ALBUQUERQUE, N.M. — When he was growing up, Steve Taylor spent a lot of time around boats, from spending time on New Mexico’s lakes with his grandfather to building boats in his parents’ garage.
“I was spending all my time on boats, I might as well get paid for it,” Taylor said.
He eventually did just that, starting Taylor Marine in Albuquerque with his wife, Brigitte, in the early 1970s. Nearly five decades later, however, the Taylors have decided they’re ready to call it quits, putting the local business up for sale.
“We knew at some point it was going to happen,” Taylor said.
The first iteration of the shop opened in a 5,000-square-foot space on Yale Boulevard SE, before the company moved out to 4201 Hawkins NE in the late 1970s, in what’s now Journal Center. Taylor said the building was the first on the street west of Jefferson Street NE, joking that “our only neighbors were jackrabbits and coyotes.”

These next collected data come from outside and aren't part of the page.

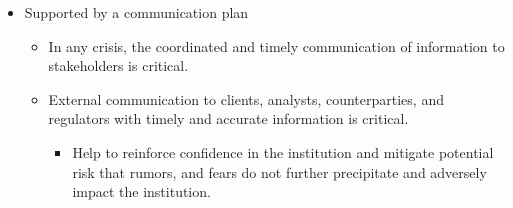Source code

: \begin{itemize}
    \begin{itemize}
    \item Involvement of appropriate stakeholder groups:
        \begin{itemize}
        \item Asset liability committee (ALCO)
        \item Risk and capital committee
        \item Investment committee
        \item Business units:
            \begin{itemize}
            \item Finance, corporate treasury, risk, operations , technology
            \end{itemize}
        \end{itemize}
    \item Ensure internal and external stakeholders to remain confident in the institution's financial strength.
    \end{itemize}
\item Supported by a communication plan
    \begin{itemize}
    \item In any crisis, the coordinated and timely communication of information to stakeholders is critical.
    \item External communication to clients, analysts, counterparties, and regulators with timely and accurate information is critical.
        \begin{itemize}
        \item Help to reinforce confidence in the institution and mitigate potential risk that rumors, and fears do not further precipitate and adversely impact the institution.
        \end{itemize}
    \end{itemize}
\end{itemize}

“It was out in the boonies,” Taylor said.
The business became a hit with New Mexicans looking to go boating everywhere from Elephant Butte to Lake Powell, and in 1992 the Taylors opened a facility on Pan-American Freeway to repair and show off a variety of different boats.
However, Taylor said the 40,000-square-foot facility was purchased by BMW to provide space for its new showroom in 2001, and the company significantly scaled back its operations. Today, Taylor said the company is open four days a week and primarily repairs boats and sells parts and accessories, ranging from fuel tanks to propellers to anchor lines.
While Albuquerque may seem to be unconventional territory for a company focused on boating, Taylor said the variety of terrain and lack of insects found in muggier climates makes New Mexico a great landing spot for boaters willing to travel.
“We’ve actually got some pretty nice boating grounds,” he said.
The Taylors put the company’s assets – including the remaining marine-specific parts and the company name – on the market earlier in July, with an asking price of $193,000. Taylor added that he’s already heard from several people, ranging from established names in the boating business to hobbyists.
For Taylor, a pilot, selling the company means more time to fly his Piper Merdian airplane. In the past, Taylor and his wife have flown as far as the Bahamas, and he said he wanted that continue. Even after the sale, Taylor said he plans to keep his other business, the aviation company Aircraft Widgets, and sink more time into its day-to-day operation.
“I couldn’t totally retire,” Taylor said. “I’d go nuts.”